Scan the entries below. Return every line that includes "like".

Data records section start

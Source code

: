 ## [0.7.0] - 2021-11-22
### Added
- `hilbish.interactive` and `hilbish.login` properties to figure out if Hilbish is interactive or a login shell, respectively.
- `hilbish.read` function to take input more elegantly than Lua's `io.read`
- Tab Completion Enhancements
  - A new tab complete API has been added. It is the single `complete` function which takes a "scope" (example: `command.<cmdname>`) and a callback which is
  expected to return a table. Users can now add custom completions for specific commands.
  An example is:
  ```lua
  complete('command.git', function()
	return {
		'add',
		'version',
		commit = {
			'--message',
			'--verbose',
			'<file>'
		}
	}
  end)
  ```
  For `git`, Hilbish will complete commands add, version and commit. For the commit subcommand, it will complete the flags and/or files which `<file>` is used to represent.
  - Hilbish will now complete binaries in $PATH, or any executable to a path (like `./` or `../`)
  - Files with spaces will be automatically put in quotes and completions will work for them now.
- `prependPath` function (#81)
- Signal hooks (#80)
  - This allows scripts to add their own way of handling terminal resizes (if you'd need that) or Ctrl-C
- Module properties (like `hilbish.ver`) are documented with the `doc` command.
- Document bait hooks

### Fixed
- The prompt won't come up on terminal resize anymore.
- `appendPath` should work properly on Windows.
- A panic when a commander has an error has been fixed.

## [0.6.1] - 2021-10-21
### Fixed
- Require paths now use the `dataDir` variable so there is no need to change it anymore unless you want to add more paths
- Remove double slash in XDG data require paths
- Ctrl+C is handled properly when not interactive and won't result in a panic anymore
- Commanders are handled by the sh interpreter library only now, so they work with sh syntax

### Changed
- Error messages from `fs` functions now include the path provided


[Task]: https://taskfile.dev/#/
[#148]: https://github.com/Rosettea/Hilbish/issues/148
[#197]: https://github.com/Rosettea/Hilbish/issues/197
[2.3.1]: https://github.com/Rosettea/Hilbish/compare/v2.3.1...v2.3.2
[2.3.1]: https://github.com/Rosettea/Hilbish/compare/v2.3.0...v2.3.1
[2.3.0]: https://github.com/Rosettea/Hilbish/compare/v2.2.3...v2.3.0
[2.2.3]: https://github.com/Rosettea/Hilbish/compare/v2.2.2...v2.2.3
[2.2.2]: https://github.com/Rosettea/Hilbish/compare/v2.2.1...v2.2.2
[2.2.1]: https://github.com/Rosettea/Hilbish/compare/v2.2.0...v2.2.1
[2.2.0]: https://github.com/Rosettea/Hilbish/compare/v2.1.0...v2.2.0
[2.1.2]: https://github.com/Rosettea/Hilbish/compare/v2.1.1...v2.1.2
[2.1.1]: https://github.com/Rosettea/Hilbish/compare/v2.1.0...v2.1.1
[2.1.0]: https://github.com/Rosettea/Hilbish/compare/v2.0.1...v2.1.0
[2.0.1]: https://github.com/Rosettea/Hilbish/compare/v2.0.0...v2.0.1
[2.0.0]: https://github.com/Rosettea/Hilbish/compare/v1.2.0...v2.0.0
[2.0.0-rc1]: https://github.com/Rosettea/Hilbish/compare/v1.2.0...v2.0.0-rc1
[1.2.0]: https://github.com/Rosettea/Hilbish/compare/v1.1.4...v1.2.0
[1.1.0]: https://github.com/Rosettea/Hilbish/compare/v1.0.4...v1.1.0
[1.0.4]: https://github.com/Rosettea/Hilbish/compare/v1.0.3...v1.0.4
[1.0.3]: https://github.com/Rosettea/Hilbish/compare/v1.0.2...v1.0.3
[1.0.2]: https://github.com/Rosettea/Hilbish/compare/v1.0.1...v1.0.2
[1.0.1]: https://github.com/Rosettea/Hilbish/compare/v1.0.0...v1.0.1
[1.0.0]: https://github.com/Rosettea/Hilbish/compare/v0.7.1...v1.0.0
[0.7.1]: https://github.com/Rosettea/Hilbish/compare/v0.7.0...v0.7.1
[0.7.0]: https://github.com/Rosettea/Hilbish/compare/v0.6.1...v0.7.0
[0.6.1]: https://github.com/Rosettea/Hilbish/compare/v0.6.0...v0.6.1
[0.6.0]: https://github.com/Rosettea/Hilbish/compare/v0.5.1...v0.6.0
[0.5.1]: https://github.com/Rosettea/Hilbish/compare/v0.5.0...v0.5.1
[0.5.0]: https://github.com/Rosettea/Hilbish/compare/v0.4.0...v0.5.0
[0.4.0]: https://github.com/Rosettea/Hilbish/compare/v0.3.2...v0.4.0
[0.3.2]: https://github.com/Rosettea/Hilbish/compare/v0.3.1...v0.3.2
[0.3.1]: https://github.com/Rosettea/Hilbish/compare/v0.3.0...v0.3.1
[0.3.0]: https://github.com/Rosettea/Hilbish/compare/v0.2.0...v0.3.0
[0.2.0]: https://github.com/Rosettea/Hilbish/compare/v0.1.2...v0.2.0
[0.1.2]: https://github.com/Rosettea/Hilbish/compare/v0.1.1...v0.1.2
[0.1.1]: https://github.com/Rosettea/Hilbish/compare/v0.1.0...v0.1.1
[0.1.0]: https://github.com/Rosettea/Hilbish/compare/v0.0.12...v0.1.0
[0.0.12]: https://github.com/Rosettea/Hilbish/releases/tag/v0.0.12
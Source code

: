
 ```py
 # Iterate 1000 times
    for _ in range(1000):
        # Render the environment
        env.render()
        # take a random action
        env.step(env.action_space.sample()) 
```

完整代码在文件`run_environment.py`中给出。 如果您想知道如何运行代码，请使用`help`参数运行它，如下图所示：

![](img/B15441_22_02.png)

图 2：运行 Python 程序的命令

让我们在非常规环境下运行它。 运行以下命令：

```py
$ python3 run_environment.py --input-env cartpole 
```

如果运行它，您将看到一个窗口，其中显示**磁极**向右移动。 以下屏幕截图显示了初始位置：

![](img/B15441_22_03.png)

Data records section end

** Answer space **
  - Hilbish will now complete binaries in $PATH, or any executable to a path (like `./` or `../`)
- Module properties (like `hilbish.ver`) are documented with the `doc` command.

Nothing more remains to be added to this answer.